Ideas are for living. They are king. If you think big ideas don’t reach into your life, well …
I don’t know much about economics and political philosophy. But I know just enough to say I’m not a fan of the economist John Maynard Keynes … although I do like his ideas about ideas!
The ideas of economists and political philosophers, both when they are right and when they are wrong, are more powerful than is commonly understood. Indeed the world is ruled by little else.
“Ideas … the world is ruled by little else.”
It’s not just ideas about economics and political philosophy that affect our lives.
What about those who think they can avoid the influence of big ideas?
Practical men, who believe themselves to be quite exempt from any intellectual influences, are usually the slaves of some defunct economist. Madmen in authority, who hear voices in the air, are distilling their frenzy from some academic scribbler of a few years back (The General Theory of Employment, Interest, and Money).
“Academic scribblers from a few years back” … could we be living under the influence of their pens and not even know it?
Here’s a big case in point—the English naturalist Charles Darwin (1809-1882)
His ideas are reaching right into your life today, whether you’re in touch with it or not.

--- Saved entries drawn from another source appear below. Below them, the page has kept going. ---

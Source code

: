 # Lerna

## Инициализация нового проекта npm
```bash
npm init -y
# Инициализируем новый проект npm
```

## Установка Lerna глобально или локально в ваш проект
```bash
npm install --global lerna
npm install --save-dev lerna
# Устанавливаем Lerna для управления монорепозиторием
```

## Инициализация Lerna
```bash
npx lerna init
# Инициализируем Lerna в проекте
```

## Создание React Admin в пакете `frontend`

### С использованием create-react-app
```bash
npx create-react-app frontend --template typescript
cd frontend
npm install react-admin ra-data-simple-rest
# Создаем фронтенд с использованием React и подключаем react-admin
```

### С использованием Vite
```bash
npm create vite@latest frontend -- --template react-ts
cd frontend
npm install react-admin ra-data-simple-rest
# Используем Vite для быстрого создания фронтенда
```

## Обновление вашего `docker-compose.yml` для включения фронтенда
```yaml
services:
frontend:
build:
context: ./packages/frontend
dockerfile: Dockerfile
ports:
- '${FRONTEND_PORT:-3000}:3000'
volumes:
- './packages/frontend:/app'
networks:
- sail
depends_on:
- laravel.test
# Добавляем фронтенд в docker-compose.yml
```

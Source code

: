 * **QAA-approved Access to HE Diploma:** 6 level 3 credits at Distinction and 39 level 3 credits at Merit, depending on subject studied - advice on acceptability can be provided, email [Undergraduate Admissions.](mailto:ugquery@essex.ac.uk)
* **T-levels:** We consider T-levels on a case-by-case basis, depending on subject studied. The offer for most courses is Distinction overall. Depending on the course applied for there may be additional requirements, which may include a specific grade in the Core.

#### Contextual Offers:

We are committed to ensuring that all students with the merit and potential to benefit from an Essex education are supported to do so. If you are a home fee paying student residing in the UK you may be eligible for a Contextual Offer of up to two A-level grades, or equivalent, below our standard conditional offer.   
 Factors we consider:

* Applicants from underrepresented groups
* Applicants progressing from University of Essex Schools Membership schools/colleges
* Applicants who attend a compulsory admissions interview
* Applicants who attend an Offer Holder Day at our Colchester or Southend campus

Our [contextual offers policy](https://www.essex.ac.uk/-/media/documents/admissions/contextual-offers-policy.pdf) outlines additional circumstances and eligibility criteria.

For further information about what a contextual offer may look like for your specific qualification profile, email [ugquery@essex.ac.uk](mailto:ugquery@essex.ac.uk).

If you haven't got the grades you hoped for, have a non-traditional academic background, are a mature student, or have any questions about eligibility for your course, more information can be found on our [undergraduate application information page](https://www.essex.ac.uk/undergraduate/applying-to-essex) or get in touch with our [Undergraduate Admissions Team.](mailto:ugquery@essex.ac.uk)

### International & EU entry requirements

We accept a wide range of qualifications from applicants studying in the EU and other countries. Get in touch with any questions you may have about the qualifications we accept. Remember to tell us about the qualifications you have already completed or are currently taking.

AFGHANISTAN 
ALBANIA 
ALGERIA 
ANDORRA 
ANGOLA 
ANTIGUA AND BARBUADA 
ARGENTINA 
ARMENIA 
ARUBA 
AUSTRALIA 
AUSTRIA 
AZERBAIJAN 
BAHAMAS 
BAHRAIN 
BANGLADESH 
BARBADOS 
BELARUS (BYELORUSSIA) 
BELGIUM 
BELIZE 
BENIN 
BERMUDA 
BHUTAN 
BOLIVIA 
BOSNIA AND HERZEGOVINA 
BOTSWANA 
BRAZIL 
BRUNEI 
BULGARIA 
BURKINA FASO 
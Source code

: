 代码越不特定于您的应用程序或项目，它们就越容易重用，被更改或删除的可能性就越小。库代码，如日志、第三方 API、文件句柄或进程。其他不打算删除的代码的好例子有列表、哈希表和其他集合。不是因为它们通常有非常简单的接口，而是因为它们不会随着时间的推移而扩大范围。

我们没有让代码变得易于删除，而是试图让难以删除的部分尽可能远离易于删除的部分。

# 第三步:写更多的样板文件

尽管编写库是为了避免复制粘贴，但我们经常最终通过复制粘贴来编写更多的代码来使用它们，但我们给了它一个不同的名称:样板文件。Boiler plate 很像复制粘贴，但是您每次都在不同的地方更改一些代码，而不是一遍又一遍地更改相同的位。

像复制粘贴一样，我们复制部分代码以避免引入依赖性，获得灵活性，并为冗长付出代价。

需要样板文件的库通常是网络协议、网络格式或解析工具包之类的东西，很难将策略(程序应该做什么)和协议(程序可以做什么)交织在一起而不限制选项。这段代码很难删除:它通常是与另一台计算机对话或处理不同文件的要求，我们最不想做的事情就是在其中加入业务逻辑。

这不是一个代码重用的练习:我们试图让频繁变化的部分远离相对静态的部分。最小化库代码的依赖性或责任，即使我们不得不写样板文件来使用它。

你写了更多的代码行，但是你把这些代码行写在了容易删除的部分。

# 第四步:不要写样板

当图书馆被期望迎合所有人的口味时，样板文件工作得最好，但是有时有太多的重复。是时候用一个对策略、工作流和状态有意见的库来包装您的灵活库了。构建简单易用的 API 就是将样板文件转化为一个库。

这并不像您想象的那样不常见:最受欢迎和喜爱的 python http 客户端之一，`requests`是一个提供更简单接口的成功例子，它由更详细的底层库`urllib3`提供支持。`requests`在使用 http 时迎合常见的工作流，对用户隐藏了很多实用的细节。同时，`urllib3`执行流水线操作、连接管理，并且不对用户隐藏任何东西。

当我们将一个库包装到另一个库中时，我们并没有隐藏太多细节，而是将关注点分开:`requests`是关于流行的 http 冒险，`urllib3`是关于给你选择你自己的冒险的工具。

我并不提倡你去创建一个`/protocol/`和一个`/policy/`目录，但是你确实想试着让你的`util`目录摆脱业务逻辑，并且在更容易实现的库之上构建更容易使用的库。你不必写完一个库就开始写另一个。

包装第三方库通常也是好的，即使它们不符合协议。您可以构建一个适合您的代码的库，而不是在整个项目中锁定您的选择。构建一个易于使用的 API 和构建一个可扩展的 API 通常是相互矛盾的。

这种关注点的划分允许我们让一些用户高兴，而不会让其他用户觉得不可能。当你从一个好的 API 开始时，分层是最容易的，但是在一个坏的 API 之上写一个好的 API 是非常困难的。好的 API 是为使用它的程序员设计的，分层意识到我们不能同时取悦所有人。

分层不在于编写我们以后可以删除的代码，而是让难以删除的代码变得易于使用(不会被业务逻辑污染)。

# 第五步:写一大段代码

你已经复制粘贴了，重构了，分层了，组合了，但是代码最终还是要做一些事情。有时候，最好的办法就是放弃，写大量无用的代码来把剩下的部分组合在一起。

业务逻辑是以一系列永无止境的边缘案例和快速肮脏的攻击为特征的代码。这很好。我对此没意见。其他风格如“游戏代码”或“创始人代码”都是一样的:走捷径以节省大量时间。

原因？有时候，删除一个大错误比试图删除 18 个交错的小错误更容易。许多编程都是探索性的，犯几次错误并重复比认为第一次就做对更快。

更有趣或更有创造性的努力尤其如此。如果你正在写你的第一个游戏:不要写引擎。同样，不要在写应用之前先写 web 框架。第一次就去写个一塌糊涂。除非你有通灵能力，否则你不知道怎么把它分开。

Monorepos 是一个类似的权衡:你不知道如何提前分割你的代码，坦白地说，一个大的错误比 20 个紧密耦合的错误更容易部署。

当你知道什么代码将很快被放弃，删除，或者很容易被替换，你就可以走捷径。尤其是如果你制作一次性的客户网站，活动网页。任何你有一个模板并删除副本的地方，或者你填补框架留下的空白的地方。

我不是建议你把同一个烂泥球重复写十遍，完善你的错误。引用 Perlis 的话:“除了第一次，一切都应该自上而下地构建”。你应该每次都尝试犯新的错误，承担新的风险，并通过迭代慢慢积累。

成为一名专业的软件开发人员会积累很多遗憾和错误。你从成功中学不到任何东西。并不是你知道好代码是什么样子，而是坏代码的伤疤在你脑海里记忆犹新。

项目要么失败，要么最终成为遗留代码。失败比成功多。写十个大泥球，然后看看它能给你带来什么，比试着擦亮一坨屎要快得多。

Darwin was the official naturalist aboard the HMS Beagle. The ship circled the globe throughout the southern hemisphere on a scientific survey expedition between 1831 and 1836. On the journey he studied geology, plants, animals, and fossils.
In 1859 he published On the Origin of Species, presenting his theory of natural selection and evolution.
Though his interests began in science, his ideas of natural selection and evolutionary theory began to creep into other fields of study.
We are destroying speculations and every lofty thing raised up against the knowledge of God, and we are taking every thought captive to the obedience of Christ. — Paul, 2 Corinthians 10:5 NAS
By 1871, he began to develop concepts about evolutionary psychology, evolutionary ethics, and how evolutionary theory could be applied to society. We wrote about this in his book The Descent of Man.
See how ideas expand? Darwin’s Christian faith “devolved” over the course of his life.
Ideas are seeds. They germinate. Develop. And Expand.
Herbert Spencer (1820-1903) was a British philosopher, sociological theorist, and political theorist. He is known for coining the phrase “survival of the fittest” after reading The Origin of Species.
- The seeds of natural selection and evolutionary thought were in Darwin.
- Spencer diffused evolutionary theory into much wider spheres including the human mind, culture, sociology, society, ethics, and political theory. He truly was a social Darwinist.
Did you know that social Darwinistic thought is affecting these areas today?
- Fundamentally changing the value of human life in a society
- Shaping psychological counseling
- Unleashing the stifling effects of radical environmentalism
- And even ballooning the size of the federal government’s role in our lives
John Maynard Keynes clearly saw the supremacy of ideas. Do we?
The power of ideas—we underestimate their impact
Most of us underestimate the power and effect of ideas in general.
Evolutionary thought is a case study. We don’t fully appreciate the scale to which it has spread in the late 19th century and into our time.
It has reached into every conceivable realm of study, increasingly influencing modern history since the early 1900′s. Darwinistic thought is just one example of the power and influence of ideas.
For good or for bad, ideas always rule. When bad ideas rule, we have “madmen” in places of authority and influence.
Tips to have better ideas
Become proactive about ideas. Just 4 quick tips to get started:
- Read. More than you think you need to. Read outside of your normal interests as well.
- Become more proactive in cultivating your thought life inputs. Minimize passive activity like television, social media and movies. Maximize proactive activity like reading, quality conversation, informal and formal learning, etc.
- Journal. Write down what you’re thinking. Record new ways of seeing and understanding, with the hope of pursuing these areas further. Writing will actually bring clarity to your ideas.
- From the understanding of a Christ-worldview, major on Scripture-intake. Read for breadth and depth. Study. Memorize and meditate. Try it and see if it doesn’t generate creative and elevating ideas to fuel your living.
- Seek to understand more of the history of big ideas. Just a survey will do. Read a quality book about it or some articles.
We only hurt ourselves and the things we care about when we underestimate the power of ideas.
Prayer and affirmation
Father God, your Word says, “My thoughts are not your thoughts, nor are your ways My ways … For as the heavens are higher than the earth, so are My ways higher than your ways and My thoughts than your thoughts.” But I give thanks because you freely give us your thoughts as the snow and the rain come down from heaven! Open my mind to understand by your Spirit. I receive more of your ways of thinking. I’m grateful. Amen. (see Isaiah 55)
In what ways can I engage the world of ideas right now? How can I be more of an influence?